Somewhere below, one line contains "hook_map['countrycode'] = country_code_to_text;" and a later line contains "pbm(equipment) from User');". Output those two lines and everything between them exactly, and nothing else.

++++++++

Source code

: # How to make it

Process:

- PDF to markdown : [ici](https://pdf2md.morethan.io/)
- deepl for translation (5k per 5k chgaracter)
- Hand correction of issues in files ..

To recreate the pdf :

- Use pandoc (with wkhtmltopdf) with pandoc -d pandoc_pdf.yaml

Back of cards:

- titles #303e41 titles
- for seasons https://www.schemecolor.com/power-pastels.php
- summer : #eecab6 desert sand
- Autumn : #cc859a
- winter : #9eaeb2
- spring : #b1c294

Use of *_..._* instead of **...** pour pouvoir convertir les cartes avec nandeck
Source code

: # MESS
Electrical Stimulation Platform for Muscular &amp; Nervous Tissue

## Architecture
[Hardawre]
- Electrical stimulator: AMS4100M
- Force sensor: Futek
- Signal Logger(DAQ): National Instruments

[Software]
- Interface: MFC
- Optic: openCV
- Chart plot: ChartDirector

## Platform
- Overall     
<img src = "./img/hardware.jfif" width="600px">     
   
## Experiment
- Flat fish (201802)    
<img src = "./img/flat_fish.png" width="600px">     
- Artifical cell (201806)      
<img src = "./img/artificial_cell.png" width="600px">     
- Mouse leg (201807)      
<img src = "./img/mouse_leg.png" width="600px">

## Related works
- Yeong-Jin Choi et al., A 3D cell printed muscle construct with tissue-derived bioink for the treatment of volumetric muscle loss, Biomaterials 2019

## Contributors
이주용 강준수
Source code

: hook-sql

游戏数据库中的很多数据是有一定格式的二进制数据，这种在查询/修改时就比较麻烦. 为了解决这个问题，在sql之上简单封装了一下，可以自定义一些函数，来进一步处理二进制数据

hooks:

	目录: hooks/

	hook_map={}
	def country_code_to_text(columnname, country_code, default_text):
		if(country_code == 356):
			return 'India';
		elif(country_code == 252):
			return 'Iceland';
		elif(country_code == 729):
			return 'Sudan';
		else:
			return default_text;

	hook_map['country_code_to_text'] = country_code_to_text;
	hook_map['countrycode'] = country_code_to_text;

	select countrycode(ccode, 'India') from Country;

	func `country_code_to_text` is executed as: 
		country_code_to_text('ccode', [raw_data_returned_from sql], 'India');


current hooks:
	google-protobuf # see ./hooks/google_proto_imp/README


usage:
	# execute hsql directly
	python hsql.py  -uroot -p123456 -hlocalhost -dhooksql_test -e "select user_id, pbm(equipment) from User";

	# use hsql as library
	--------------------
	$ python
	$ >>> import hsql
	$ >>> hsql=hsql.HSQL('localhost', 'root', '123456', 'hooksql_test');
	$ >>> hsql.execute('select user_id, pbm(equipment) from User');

++++++++

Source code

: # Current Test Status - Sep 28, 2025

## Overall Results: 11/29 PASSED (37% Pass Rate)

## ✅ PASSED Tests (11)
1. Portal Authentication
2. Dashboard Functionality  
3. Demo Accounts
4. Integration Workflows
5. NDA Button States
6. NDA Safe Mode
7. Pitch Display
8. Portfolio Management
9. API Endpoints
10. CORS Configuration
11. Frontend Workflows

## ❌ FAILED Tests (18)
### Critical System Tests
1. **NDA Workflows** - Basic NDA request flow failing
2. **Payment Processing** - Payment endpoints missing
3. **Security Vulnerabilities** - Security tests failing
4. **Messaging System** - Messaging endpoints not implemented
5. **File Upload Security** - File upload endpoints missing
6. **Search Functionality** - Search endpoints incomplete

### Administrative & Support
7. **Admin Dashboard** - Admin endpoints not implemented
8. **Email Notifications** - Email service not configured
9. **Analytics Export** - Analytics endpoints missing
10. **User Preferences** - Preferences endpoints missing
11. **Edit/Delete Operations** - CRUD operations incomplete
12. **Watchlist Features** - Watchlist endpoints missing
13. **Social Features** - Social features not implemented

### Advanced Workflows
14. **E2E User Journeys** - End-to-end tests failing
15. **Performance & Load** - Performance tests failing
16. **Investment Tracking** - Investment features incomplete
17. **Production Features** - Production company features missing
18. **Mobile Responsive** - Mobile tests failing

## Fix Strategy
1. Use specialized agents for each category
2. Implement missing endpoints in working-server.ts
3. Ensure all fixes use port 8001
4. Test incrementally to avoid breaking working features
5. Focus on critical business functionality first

++++++++

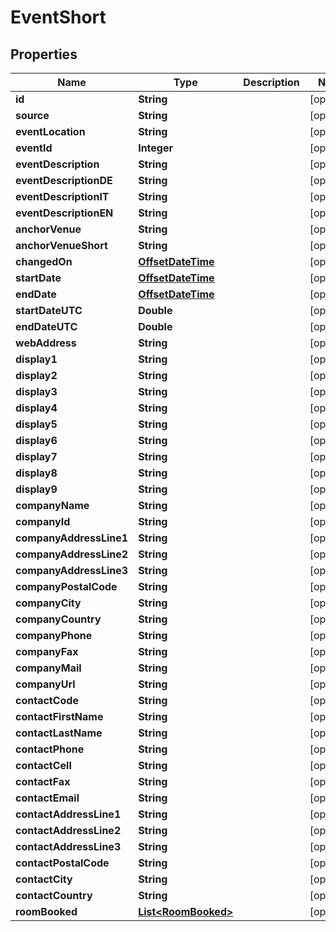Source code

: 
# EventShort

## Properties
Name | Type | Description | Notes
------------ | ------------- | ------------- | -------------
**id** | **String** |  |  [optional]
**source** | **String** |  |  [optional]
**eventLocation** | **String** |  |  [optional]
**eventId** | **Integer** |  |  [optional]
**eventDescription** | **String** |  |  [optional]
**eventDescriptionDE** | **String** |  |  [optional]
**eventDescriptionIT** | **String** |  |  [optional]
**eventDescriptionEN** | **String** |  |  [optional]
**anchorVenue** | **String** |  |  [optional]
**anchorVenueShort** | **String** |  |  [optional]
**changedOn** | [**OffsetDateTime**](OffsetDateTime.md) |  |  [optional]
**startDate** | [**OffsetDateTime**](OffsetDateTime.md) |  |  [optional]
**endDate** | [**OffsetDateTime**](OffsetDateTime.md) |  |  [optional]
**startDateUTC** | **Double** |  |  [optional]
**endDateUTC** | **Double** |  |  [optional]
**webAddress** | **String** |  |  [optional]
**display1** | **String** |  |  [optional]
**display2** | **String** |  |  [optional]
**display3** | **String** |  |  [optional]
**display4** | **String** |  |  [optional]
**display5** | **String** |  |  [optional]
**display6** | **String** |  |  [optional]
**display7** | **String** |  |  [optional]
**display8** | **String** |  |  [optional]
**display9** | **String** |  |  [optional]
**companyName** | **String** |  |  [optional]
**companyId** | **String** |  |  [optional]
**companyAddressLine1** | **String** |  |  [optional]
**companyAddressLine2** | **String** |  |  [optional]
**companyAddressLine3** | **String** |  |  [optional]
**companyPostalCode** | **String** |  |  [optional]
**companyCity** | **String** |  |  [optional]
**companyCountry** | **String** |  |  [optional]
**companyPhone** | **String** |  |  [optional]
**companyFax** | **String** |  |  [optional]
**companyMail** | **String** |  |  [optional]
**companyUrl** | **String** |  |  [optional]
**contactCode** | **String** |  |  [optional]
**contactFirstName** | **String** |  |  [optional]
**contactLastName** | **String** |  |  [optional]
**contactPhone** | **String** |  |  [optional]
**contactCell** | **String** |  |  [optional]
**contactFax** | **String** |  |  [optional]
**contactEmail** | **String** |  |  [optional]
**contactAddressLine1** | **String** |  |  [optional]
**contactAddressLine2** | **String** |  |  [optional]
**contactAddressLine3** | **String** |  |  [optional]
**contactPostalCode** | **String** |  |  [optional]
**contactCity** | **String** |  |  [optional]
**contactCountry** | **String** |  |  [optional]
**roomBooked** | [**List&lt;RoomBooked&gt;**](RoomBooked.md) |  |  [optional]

++++++++

TASK RESPONSE:
	hook_map['countrycode'] = country_code_to_text;

	select countrycode(ccode, 'India') from Country;

	func `country_code_to_text` is executed as: 
		country_code_to_text('ccode', [raw_data_returned_from sql], 'India');


current hooks:
	google-protobuf # see ./hooks/google_proto_imp/README


usage:
	# execute hsql directly
	python hsql.py  -uroot -p123456 -hlocalhost -dhooksql_test -e "select user_id, pbm(equipment) from User";

	# use hsql as library
	--------------------
	$ python
	$ >>> import hsql
	$ >>> hsql=hsql.HSQL('localhost', 'root', '123456', 'hooksql_test');
	$ >>> hsql.execute('select user_id, pbm(equipment) from User');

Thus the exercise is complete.